▸ Work required: Please return the data word for word and leave out any picture it contains.

▸ Record set:

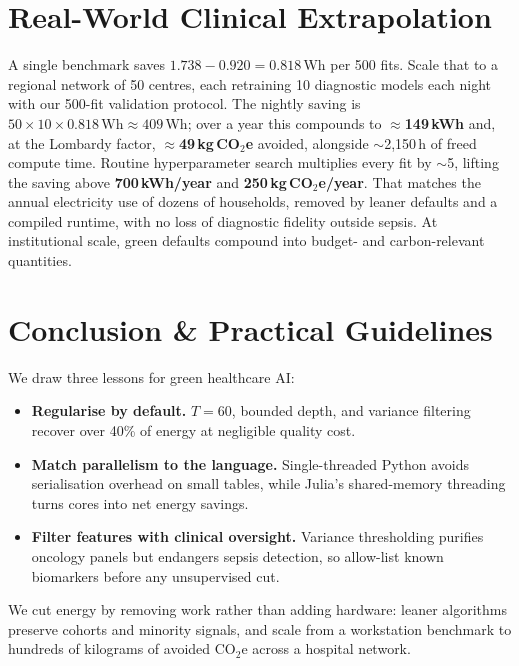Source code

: \documentclass[11pt,a4paper]{article}
\begin{document}
\section{Real-World Clinical Extrapolation}
\label{sec:extrapolation}
A single benchmark saves $1.738-0.920=0.818$\,Wh per 500 fits. Scale that to
a regional network of 50 centres, each retraining 10 diagnostic models each
night with our 500-fit validation protocol. The nightly saving is
$50\times10\times0.818\,\mathrm{Wh}\approx409$\,Wh; over a year this compounds
to \textbf{$\approx$149\,kWh} and, at the Lombardy factor,
\textbf{$\approx$49\,kg\,CO$_{2}$e} avoided, alongside $\sim$2{,}150\,h of
freed compute time. Routine hyperparameter search multiplies every fit by
$\sim$5, lifting the saving above \textbf{700\,kWh/year} and
\textbf{250\,kg\,CO$_{2}$e/year}. That matches the annual electricity use of
dozens of households, removed by leaner defaults and a compiled runtime, with
no loss of diagnostic fidelity outside sepsis. At institutional scale, green
defaults compound into budget- and carbon-relevant quantities.

\section{Conclusion \& Practical Guidelines}
We draw three lessons for green healthcare AI:
\begin{itemize}
\item \textbf{Regularise by default.} $T{=}60$, bounded depth, and variance filtering recover over 40\% of energy at negligible quality cost.
\item \textbf{Match parallelism to the language.} Single-threaded Python avoids serialisation overhead on small tables, while Julia's shared-memory threading turns cores into net energy savings.
\item \textbf{Filter features with clinical oversight.} Variance thresholding purifies oncology panels but endangers sepsis detection, so allow-list known biomarkers before any unsupervised cut.
\end{itemize}
We cut energy by removing work rather than adding hardware: leaner algorithms preserve cohorts and minority signals, and scale from a workstation benchmark to hundreds of kilograms of avoided CO$_{2}$e across a hospital network.
\end{document}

▸ Answer area:
Source code

: \documentclass[11pt,a4paper]{article}
\begin{document}
\section{Real-World Clinical Extrapolation}
\label{sec:extrapolation}
A single benchmark saves $1.738-0.920=0.818$\,Wh per 500 fits. Scale that to
a regional network of 50 centres, each retraining 10 diagnostic models each
night with our 500-fit validation protocol. The nightly saving is
$50\times10\times0.818\,\mathrm{Wh}\approx409$\,Wh; over a year this compounds
to \textbf{$\approx$149\,kWh} and, at the Lombardy factor,
\textbf{$\approx$49\,kg\,CO$_{2}$e} avoided, alongside $\sim$2{,}150\,h of
freed compute time. Routine hyperparameter search multiplies every fit by
$\sim$5, lifting the saving above \textbf{700\,kWh/year} and
\textbf{250\,kg\,CO$_{2}$e/year}. That matches the annual electricity use of
dozens of households, removed by leaner defaults and a compiled runtime, with
no loss of diagnostic fidelity outside sepsis. At institutional scale, green
defaults compound into budget- and carbon-relevant quantities.

\section{Conclusion \& Practical Guidelines}
We draw three lessons for green healthcare AI:
\begin{itemize}
\item \textbf{Regularise by default.} $T{=}60$, bounded depth, and variance filtering recover over 40\% of energy at negligible quality cost.
\item \textbf{Match parallelism to the language.} Single-threaded Python avoids serialisation overhead on small tables, while Julia's shared-memory threading turns cores into net energy savings.
\item \textbf{Filter features with clinical oversight.} Variance thresholding purifies oncology panels but endangers sepsis detection, so allow-list known biomarkers before any unsupervised cut.
\end{itemize}
We cut energy by removing work rather than adding hardware: leaner algorithms preserve cohorts and minority signals, and scale from a workstation benchmark to hundreds of kilograms of avoided CO$_{2}$e across a hospital network.
\end{document}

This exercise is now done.